“Dear Sam.,—As for the noises, &c., in our family, I thank God, we are now all quiet. There were some surprising circumstances in that affair. Your mother has not written you a third part of it. When I see you here, you shall see the whole account, which I wrote down. It would make a glorious penny book for Jack Dunton; but, while I live, I am not ambitious for anything of that nature. I think that is all, but blessings from—your loving father, Sam. Wesley.”

This, however, was far from being the last of old Jeffrey’s tricks. At the end of March following, it made Mr Wesley’s trencher dance upon the table;[[221]] and, on the 31st of that month, after midnight, it opened the dining-room door, where Emilia and the servant-maid were sitting; then shut it; and then began to knock as usual.[[222]] Indeed, thirty-four years after this, Emilia, who was then Mrs Harper, speaks of still being visited by old Jeffrey, when she was about to be visited by any new affliction;[[223]] and it is reported that even as lately as within the last few years, the then rector of Epworth and his family were residing in London, owing to the repetition of the noises first heard a hundred and fifty years ago in the world-renowned Epworth parsonage.[[224]]

But who was old Jeffrey? At first, Mrs Wesley thought it was the spirit of one of her three sons, Samuel, John, and Charles, then at school in London and Westminster; then she believed it to be the rioting of rats; and, finally, she supposed it betokened the death of her brother, Samuel Annesley, at that time resident in India.

In reply to all this, it may be stated, that the three young Wesleys lived for many a long year after this; it was impossible for freakish or frantic rats to perform all the tricks performed by old Jeffrey; and, finally, the death of Samuel Annesley did not occur until about eight years after Jeffrey began his disturbances.

Samuel Wesley, jun., made the strictest inquiries, and evidently believed it to be a spirit, but for what purpose sent he was unable to conjecture. He writes: “As to my particular opinion concerning the events foreboded by these noises, I cannot, I must confess, form any. I think, since it was not permitted to speak, all guesses must be vain.”[[225]]

Some have suspected, that it might be all a trick performed by the servants of the family; but then the noises were often heard by the family when all the servants were present with them.

Miss Susannah Wesley, and her sisters Emilia, Mary, Mehetabel, and Anne, seem to have had no doubt that the whole affair was supernatural; and the youngest of these five sisters was now fourteen years of age, and therefore able to form something like a correct opinion.
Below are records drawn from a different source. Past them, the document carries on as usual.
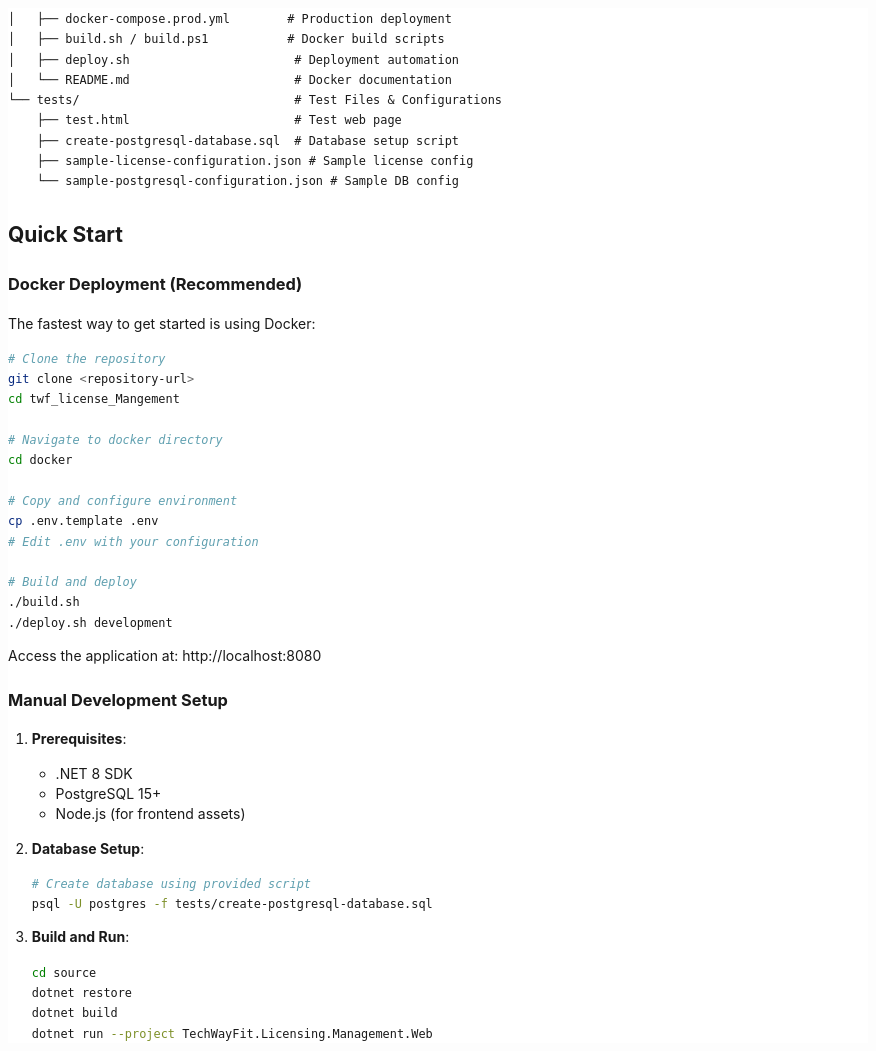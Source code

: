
 ```
│   ├── docker-compose.prod.yml        # Production deployment
│   ├── build.sh / build.ps1           # Docker build scripts
│   ├── deploy.sh                       # Deployment automation
│   └── README.md                       # Docker documentation
└── tests/                              # Test Files & Configurations
    ├── test.html                       # Test web page
    ├── create-postgresql-database.sql  # Database setup script
    ├── sample-license-configuration.json # Sample license config
    └── sample-postgresql-configuration.json # Sample DB config
```

## Quick Start

### Docker Deployment (Recommended)

The fastest way to get started is using Docker:

```bash
# Clone the repository
git clone <repository-url>
cd twf_license_Mangement

# Navigate to docker directory
cd docker

# Copy and configure environment
cp .env.template .env
# Edit .env with your configuration

# Build and deploy
./build.sh
./deploy.sh development
```

Access the application at: http://localhost:8080

### Manual Development Setup

1. **Prerequisites**:
   - .NET 8 SDK
   - PostgreSQL 15+
   - Node.js (for frontend assets)

2. **Database Setup**:
   ```bash
   # Create database using provided script
   psql -U postgres -f tests/create-postgresql-database.sql
   ```

3. **Build and Run**:
   ```bash
   cd source
   dotnet restore
   dotnet build
   dotnet run --project TechWayFit.Licensing.Management.Web
   ```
The Rev. Mr Hoole appears to have thought the same, for he prevented Mr Wesley firing his pistol at the spirit, lest the spirit should thereby obtain power to retaliate and injure him.

John Wesley believed that it was a messenger of Satan sent to buffet his father, for the rash vow he made, fifteen years before, and for his leaving his wife for a twelvemonth, because she refused to pray for King William.[[226]] We should not quarrel with Mr Wesley for thinking that old Jeffrey was a messenger of Satan; but the fact he mentions, on account of which the messenger was sent, is to a great extent fiction, as we have already shown; and, even were it true, to assign it as a reason for the coming of old Jeffrey, is simply silly and absurd.

Dr Priestley thinks the whole affair was a trick of the servants, assisted by some of their neighbours, for the purpose of puzzling the family, and amusing themselves;[[227]] but how is such a theory to be reconciled with the clashing of bottles beneath the stairs, the repeated appearances of the badger without a head, the sound of the peck of money poured from Mrs Wesley’s waist, the noises occurring not only at night but also in the day, the invariable thumping when Mr Wesley prayed for the king and prince, the dancing of Mr Wesley’s trencher, his being thrice violently pushed by an unseen power, the fact that the sound frequently seemed to be in the air in the middle of a room, and that however much the Wesleys tried to produce an imitation of the sound, none of them could succeed in doing so. These are difficulties, which those who adopt Dr Priestley’s opinion are bound satisfactorily to explain.